____ Data listing
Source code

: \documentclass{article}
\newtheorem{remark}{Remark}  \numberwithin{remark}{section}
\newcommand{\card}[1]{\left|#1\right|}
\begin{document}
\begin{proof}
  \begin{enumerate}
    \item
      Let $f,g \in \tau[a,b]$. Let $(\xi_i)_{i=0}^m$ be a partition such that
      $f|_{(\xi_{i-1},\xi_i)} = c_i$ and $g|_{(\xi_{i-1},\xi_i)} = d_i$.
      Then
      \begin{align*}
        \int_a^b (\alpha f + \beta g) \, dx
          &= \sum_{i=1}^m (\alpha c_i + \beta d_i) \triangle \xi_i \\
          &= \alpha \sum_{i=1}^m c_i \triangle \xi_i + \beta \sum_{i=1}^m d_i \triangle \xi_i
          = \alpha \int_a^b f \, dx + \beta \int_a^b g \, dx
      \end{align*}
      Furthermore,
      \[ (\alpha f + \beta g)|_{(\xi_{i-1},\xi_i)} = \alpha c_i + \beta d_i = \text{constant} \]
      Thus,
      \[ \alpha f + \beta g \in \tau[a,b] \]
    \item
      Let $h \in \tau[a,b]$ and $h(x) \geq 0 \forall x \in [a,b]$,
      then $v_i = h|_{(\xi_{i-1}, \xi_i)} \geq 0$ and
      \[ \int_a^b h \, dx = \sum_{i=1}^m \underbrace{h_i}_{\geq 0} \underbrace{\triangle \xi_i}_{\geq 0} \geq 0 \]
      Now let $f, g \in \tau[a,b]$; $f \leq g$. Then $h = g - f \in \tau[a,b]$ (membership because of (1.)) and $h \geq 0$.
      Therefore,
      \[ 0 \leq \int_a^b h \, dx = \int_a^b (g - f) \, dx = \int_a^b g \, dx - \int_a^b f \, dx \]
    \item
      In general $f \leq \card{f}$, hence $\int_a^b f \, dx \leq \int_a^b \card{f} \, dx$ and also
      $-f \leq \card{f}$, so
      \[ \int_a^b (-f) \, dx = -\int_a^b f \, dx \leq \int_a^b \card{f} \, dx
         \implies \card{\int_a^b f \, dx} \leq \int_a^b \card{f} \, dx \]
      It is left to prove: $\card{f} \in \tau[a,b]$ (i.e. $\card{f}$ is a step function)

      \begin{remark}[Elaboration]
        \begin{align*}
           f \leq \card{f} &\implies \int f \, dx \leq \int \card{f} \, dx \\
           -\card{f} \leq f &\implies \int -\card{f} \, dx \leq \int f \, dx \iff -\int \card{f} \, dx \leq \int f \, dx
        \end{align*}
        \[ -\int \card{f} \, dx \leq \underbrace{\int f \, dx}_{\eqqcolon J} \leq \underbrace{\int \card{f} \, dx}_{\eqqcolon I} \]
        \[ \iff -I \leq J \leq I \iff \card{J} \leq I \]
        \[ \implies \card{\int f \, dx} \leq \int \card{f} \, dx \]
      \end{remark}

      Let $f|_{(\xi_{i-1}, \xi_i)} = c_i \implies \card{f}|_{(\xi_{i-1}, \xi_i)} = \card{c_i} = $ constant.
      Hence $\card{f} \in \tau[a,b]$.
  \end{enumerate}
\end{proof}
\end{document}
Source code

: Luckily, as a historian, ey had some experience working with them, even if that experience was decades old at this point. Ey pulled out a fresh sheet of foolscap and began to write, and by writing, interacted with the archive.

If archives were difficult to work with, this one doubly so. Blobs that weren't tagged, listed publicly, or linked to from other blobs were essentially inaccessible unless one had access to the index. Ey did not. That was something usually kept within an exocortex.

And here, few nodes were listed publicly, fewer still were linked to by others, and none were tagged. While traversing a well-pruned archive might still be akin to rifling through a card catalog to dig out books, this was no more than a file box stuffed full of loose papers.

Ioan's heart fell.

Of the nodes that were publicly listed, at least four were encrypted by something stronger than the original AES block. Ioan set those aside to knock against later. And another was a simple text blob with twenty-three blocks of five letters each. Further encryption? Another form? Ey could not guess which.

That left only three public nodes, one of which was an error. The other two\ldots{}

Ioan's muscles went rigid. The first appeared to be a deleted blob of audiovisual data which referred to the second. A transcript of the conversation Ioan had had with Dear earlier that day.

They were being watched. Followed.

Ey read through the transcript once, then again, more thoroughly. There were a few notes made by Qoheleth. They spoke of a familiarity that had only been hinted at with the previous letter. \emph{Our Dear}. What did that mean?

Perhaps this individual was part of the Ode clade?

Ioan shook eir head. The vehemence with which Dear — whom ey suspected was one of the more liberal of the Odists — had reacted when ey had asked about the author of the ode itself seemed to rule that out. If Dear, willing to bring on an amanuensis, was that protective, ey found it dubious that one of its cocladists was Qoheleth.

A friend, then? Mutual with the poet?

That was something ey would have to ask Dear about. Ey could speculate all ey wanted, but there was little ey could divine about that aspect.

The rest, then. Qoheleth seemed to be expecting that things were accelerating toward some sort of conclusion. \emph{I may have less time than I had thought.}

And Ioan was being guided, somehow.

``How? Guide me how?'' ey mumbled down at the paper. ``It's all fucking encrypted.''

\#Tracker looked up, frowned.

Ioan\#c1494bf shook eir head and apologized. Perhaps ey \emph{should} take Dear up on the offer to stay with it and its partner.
________
Lines with the word "begin" in them are the answer; report each one from the data.

### Answer:
\begin{document}
\begin{proof}
  \begin{enumerate}
      \begin{align*}
      \begin{remark}[Elaboration]
        \begin{align*}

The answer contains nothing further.